In 2015 Reyes and the Univision team were recognized with the Ortega y Gasset Award, one of the most prestigious prizes in the Spanish-speaking world, for an extensive chronicle on how drug trafficking has been taken on the illegal mining business in Latin America. The chronicle was published in Univision.com. The television version received an Emmy in the same year.

==Books==
In addition to the selection of chronicles compiled by Planeta in the book Made in Miami and the Manual of Investigative journalism, Reyes has published the following works:

- Academic text
- Investigative Journalism, Trillas, Mexico, 1996

- Investigation journalism
- Made in Miami. Lives of narcos, saints, seducers, caudillos and snitches (Made in Miami. Vidas de narcos, santos, seductores, caudillos y soplones). Planeta, Bogotá, 1999, 200 pages, ISBN 9586147916.
- Don Julio Mario: unauthorized biography of Colombia's most powerful man, Ediciones B, Bogotá (Don Julio Mario: biografía no autorizada del hombre más poderoso de Colombia, Ediciones B, Bogotá), 2003. 372 pages (2nd ed. Grijalbo, 2011)
- Our Man in the DEA: the story of a photographer who negotiated the liberty of more than a centenarian of narcos in the United States (Nuestro hombre en la DEA: la historia de un fotógrafo que negoció la libertad de más de un centenear de narcos en Estados Unidos), Planeta, 2007, 360 pages, ISBN 9789584217707.
- Flight 495: the ignored tragedy of the first air abduction in the United States (Vuelo 495: la tragedia ignorada del primer secuestro aéreo en Estados Unidos), Random House, 2015, ISBN 9588870348.
- Frechette Confesses (Frechette se confiesa), Planeta, Bogotá, 2015, 264 pages, ISBN 9789584247476.

- As editor
- The Owners of Latin America. How the richest and most influential personages of the region amassed their fortunes (Los dueños de América Latina. Cómo amasaron sus fortunas los personajes más ricos e influyentes de la región), Editions B, 2005, 330 pages, ISBN 9707100745 (10) ISBN 978-9707100749 (13). Reyes, G. Los Duenos De America Latina / The Owners of Latin America. 2003. ISBN 9707100745. ISBN 978-9707100749

- Description of some of his books
- In The Owners of Latin America, the entrepreneurs presented in this book are the richest and most influential people in Latin America. They were chosen taking into account the list of the world's richest Forbes magazine and the degree of political influence in each country. The presence of some of them in the scale of Forbes is intermittent, but the absence between one year and another does not seem to diminish its power.
- Our Man at the DEA tells the story of a photographer who negotiated the freedom of more than a hundred of drug traffickers in the United States.
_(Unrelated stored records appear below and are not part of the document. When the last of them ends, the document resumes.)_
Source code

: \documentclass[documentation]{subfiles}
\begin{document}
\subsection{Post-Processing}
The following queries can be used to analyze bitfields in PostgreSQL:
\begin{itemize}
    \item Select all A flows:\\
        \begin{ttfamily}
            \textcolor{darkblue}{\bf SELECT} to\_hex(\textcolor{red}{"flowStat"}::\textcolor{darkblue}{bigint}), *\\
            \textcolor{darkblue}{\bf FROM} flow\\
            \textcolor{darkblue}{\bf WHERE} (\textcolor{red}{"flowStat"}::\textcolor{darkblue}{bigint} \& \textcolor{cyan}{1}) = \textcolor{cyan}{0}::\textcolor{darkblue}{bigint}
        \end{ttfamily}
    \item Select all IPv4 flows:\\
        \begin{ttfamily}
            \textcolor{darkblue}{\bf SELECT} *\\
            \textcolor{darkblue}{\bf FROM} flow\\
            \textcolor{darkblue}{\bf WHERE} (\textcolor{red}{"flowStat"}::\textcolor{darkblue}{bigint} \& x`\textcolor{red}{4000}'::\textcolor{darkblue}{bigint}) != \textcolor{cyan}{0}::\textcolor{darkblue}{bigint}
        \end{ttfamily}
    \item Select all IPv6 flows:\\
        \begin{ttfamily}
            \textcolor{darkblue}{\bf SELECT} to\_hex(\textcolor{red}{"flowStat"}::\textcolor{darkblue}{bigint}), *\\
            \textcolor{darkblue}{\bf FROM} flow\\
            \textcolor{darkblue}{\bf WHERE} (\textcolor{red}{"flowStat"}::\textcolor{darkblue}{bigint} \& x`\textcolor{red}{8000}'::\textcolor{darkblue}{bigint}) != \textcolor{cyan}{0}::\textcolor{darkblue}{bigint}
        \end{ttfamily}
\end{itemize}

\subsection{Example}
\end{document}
The investigation took Reyes six years, more than 60 interviews, attending the trial of Fabio Ochoa Vásquez in Miami and unraveling almost a 150 hours of dialogues.

A year later, the result was a real "novel", full of humor, which in 54 chapters tells the life of Baruch Vega, the photographer of the most beautiful women of the '80s and '90s, in the continent. The book is being developed in Miami, Yugoslavia, Saudi Arabia, Panama, and Colombia.

Reyes also wrote a book about Colombian businessman Alex Saab, with the Editorial Planeta, based on 120 interviews. Reyes described Saab as a "super minister", saying that he had more tasks than any other member of Nicolás Maduro's cabinet, and has written that the United States calculates that Saab's profits from the Venezuelan government were over a billion dollars.

==Awards==
- Pulitzer 1999 to the series Dirty Votes, The Race for Miami Mayor, which exposed the irregularities of the city's electoral contest in 1998, such as buying votes and falsifying votes Of deceased persons and of criminals - he was part of the Miami Herald team that received the 1999 Pulitzer Prize for investigative reporting.
- Maria Moors Cabot, Columbia University, 2004, by Don Julio Mario.
- Planeta Journalism Award 2007 for Our Man at the DEA.
- Peabody 2012 by Fast and Furious: Arming the Enemy, The Peabody Awards
- IRE Awards 2012 by Fast and Furious: Arming the Enemy, IRE Awards
- Emmy 2012 by El Chapo Guzman: The Eternal Fugitive, Univision Investiga
- Ortega y Gasset 2015, digital journalism for the piece The New Narco Treasures, Univision Investiga.